Stored data:
::::

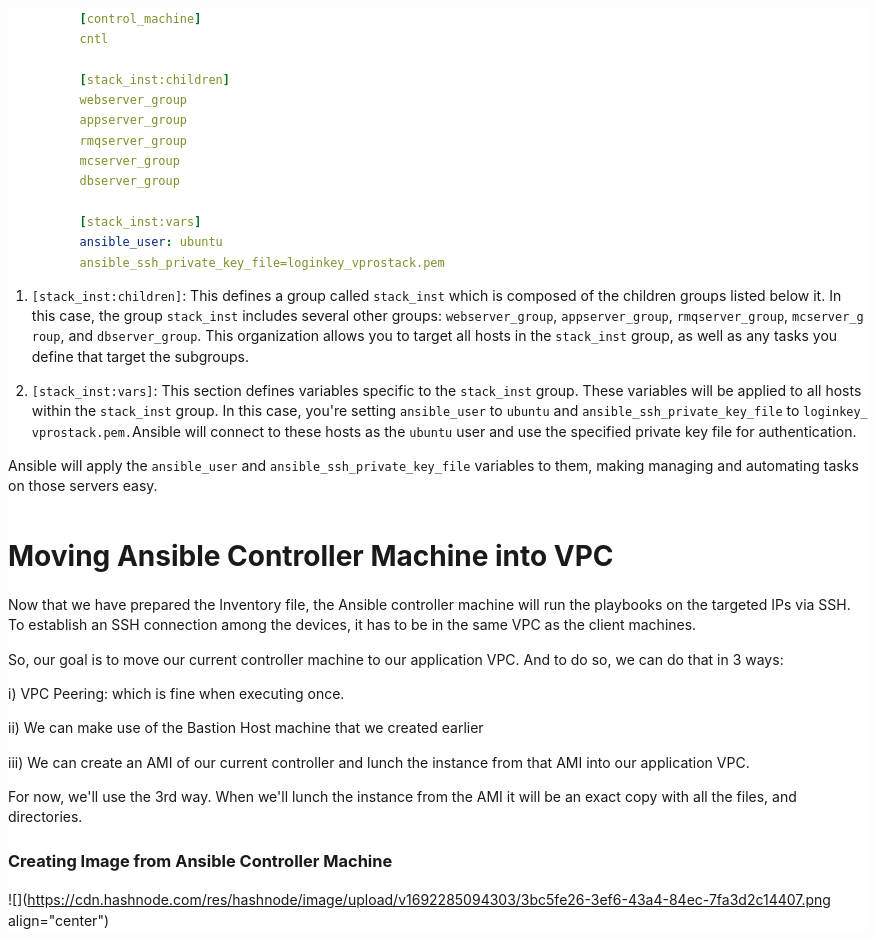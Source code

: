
 ```yaml
          [control_machine]
          cntl
          
          [stack_inst:children]
          webserver_group
          appserver_group
          rmqserver_group
          mcserver_group
          dbserver_group
          
          [stack_inst:vars]
          ansible_user: ubuntu
          ansible_ssh_private_key_file=loginkey_vprostack.pem
```

1. `[stack_inst:children]`: This defines a group called `stack_inst` which is composed of the children groups listed below it. In this case, the group `stack_inst` includes several other groups: `webserver_group`, `appserver_group`, `rmqserver_group`, `mcserver_group`, and `dbserver_group`. This organization allows you to target all hosts in the `stack_inst` group, as well as any tasks you define that target the subgroups.
    
2. `[stack_inst:vars]`: This section defines variables specific to the `stack_inst` group. These variables will be applied to all hosts within the `stack_inst` group. In this case, you're setting `ansible_user` to `ubuntu` and `ansible_ssh_private_key_file` to `loginkey_vprostack.pem.`Ansible will connect to these hosts as the `ubuntu` user and use the specified private key file for authentication.
    

Ansible will apply the `ansible_user` and `ansible_ssh_private_key_file` variables to them, making managing and automating tasks on those servers easy.

# Moving Ansible Controller Machine into VPC

Now that we have prepared the Inventory file, the Ansible controller machine will run the playbooks on the targeted IPs via SSH. To establish an SSH connection among the devices, it has to be in the same VPC as the client machines.

So, our goal is to move our current controller machine to our application VPC. And to do so, we can do that in 3 ways:

i) VPC Peering: which is fine when executing once.

ii) We can make use of the Bastion Host machine that we created earlier

iii) We can create an AMI of our current controller and lunch the instance from that AMI into our application VPC.

For now, we'll use the 3rd way. When we'll lunch the instance from the AMI it will be an exact copy with all the files, and directories.

### Creating Image from Ansible Controller Machine

![](https://cdn.hashnode.com/res/hashnode/image/upload/v1692285094303/3bc5fe26-3ef6-43a4-84ec-7fa3d2c14407.png align="center")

::::

**EXERCISE DETAILS:** Give again, exactly, the lines from the start of the data through the one holding "Now that we"; omit the pictures.

**RESULT OF THE TASK:**
Source code

:
 ```yaml
          [control_machine]
          cntl
          
          [stack_inst:children]
          webserver_group
          appserver_group
          rmqserver_group
          mcserver_group
          dbserver_group
          
          [stack_inst:vars]
          ansible_user: ubuntu
          ansible_ssh_private_key_file=loginkey_vprostack.pem
```

1. `[stack_inst:children]`: This defines a group called `stack_inst` which is composed of the children groups listed below it. In this case, the group `stack_inst` includes several other groups: `webserver_group`, `appserver_group`, `rmqserver_group`, `mcserver_group`, and `dbserver_group`. This organization allows you to target all hosts in the `stack_inst` group, as well as any tasks you define that target the subgroups.
    
2. `[stack_inst:vars]`: This section defines variables specific to the `stack_inst` group. These variables will be applied to all hosts within the `stack_inst` group. In this case, you're setting `ansible_user` to `ubuntu` and `ansible_ssh_private_key_file` to `loginkey_vprostack.pem.`Ansible will connect to these hosts as the `ubuntu` user and use the specified private key file for authentication.
    

Ansible will apply the `ansible_user` and `ansible_ssh_private_key_file` variables to them, making managing and automating tasks on those servers easy.

# Moving Ansible Controller Machine into VPC

Now that we have prepared the Inventory file, the Ansible controller machine will run the playbooks on the targeted IPs via SSH. To establish an SSH connection among the devices, it has to be in the same VPC as the client machines.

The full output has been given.